Por otro lado, cuando las autoridades demandadas manifestaron que las Leyes 291 y 317, no constituyen en los hechos una disposición legal más benigna y que por consiguiente no corresponde su aplicación retroactiva, concluyen que es “…necesario señalar que no se encuentra en duda la constitucionalidad de la Ley N° 291 y 317” (sic). Al respecto, y de un análisis de todo el desarrollo normativo y jurisprudencial expuesto en la Sentencia 39, no se advierte una explicación necesaria que permita llegar a la conclusión de no encontrarse en duda la constitucionalidad de las Leyes que modifican el Código Tributario -Ley 2492-, ello teniéndose presente que el mismo fallo dispuso que la naturaleza jurídica del proceso contencioso administrativo, radica en ejercer el control judicial de legalidad sobre los actos ejercidos en sede administrativa; en tal virtud, esta jurisdicción evidencia una contradicción entre las razones de la decisión, pues por un lado se concluye que las Leyes 291 y 317 no son aplicables de forma retroactiva, sobre la base de los Fundamentos Jurídicos expuestos y por otro lado se señala no encontrarse en duda la constitucionalidad de tales normas.

La conclusión a la que fue arribada por las autoridades demandadas -constitucionalidad o inconstitucionalidad de las Leyes 291 y 317-, podría repercutir en el entendimiento del fallo, pues se señala efectuar un control de legalidad, en cuyo mérito se arriba a una determinación judicial, más por otro, se daría a entender que la razón de la decisión expuesta por los Magistrados demandados, estaría basada en la presunción de constitucionalidad de las referidas Leyes, tornando así a la decisión asumida en sede contencioso administrativa, en un fallo que no observó el principio de congruencia en su dimensión interna, lo cual repercute en el derecho al debido proceso, que asiste en el caso a la Administración Tributaria -Gerencia Distrital Quillacollo del SIN-, al no tener certeza sobre las razones de la decisión.
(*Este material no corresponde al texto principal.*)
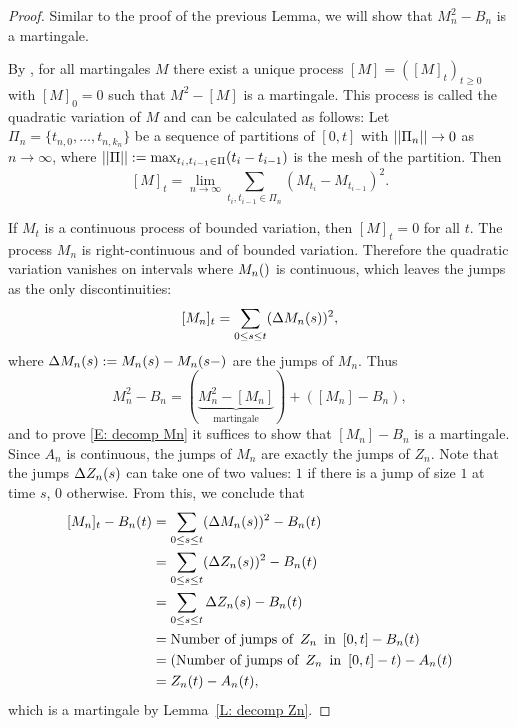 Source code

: \begin{proof} \label{P: decomp Mn}
	Similar to the proof of the previous Lemma, we will show that $M_n^2 - B_n$ is a martingale.
	
	By \cite[Theorem 21.70, p.471]{Klenke2013}, 
	for all martingales $M$ there exist a unique process $[M] = ([M]_t)_{t\geq 0}$ with $[M]_0 = 0$ such that
	$M^2 - [M]$	is a martingale.
	This process is called the quadratic variation of $M$ and can be calculated as follows:
	Let $\Pi_n = \{ t_{n,0}, \dots, t_{n,k_n} \}$ be a sequence of partitions of $[0,t]$
	with $||\Pi_n|| \rightarrow 0$ as $n \rightarrow \infty$, 
	where $||\Pi|| := \max_{t_i, t_{i-1} \in \Pi} (t_i - t_{i-1})$ is the mesh of the partition.
	Then
	\begin{equation} \label{E: def quadratic variation}
		[M]_t = \lim_{n \rightarrow \infty} \sum_{t_i, t_{i-1} \in \Pi_n}(M_{t_i} - M_{t_{i-1}})^2.
	\end{equation}
	
	If $M_t$ is a continuous process of bounded variation, then $[M]_t = 0$ for all $t$.
	The process $M_n$ is right-continuous and of bounded variation.
	Therefore the quadratic variation vanishes on intervals where $\Mn$ is continuous, 
	which leaves the jumps as the only discontinuities:
	\begin{equation}
	[M_n]_{t} = \sum_{0 \leq s \leq t} (\Delta M_n(s))^2,
	\end{equation}
	where $\Delta M_n(s) := M_n(s) - M_n(s-)$ are the jumps of $M_n$.
	Thus
	\begin{equation}
	M_n^2 - B_n = (\underbrace{M_n^2 - [M_n]}_{\text{martingale}}) + ([M_n] - B_n),
	\end{equation}
	and to prove \eqref{E: decomp Mn} it suffices to show that $[M_n] - B_n$ is a martingale.
	Since $A_n$ is continuous, the jumps of $M_n$ are exactly the jumps of $Z_n$.
	Note that the jumps $\Delta Z_n(s)$ can take one of two values: 
	$1$ if there is a jump of size $1$ at time $s$, 0 otherwise.
	From this, we conclude that
	\begin{align*}
	[M_n]_{t} - B_n(t)
	&= \sum_{0 \leq s \leq t} (\Delta M_n(s))^2 - B_n(t) \\
	&= \sum_{0 \leq s \leq t} (\Delta Z_n(s))^2 - B_n(t) \\
	&= \sum_{0 \leq s \leq t} \Delta Z_n(s) - B_n(t) \\
	&= \text{Number of jumps of} \enspace Z_n \enspace \text{in} \enspace [0,t] - B_n(t) \\
	&= (\text{Number of jumps of} \enspace Z_n \enspace \text{in} \enspace [0,t] - t) - A_n(t) \\
	&= Z_n(t) - A_n(t),
	\end{align*}
	which is a martingale by Lemma~\ref{L: decomp Zn}.
\end{proof}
Lo mencionado precedentemente, permite concluir ser evidente la ausencia de una suficiente fundamentación y motivación en relación a la problemática expuesta, vinculados en el caso a los principios de legalidad y seguridad jurídica, habiendo las autoridades demandadas incurrido en contradicción interna a tiempo de expresar las razones de su decisión, extremos que en el caso denotan relevancia, en el entendido de dejar en incertidumbre tanto a la Administración Tributaria, como a las partes intervinientes en el proceso contencioso administrativo, habiéndose apartado de la construcción de una decisión razonable, correspondiendo en ese entendido conceder la tutela demandada.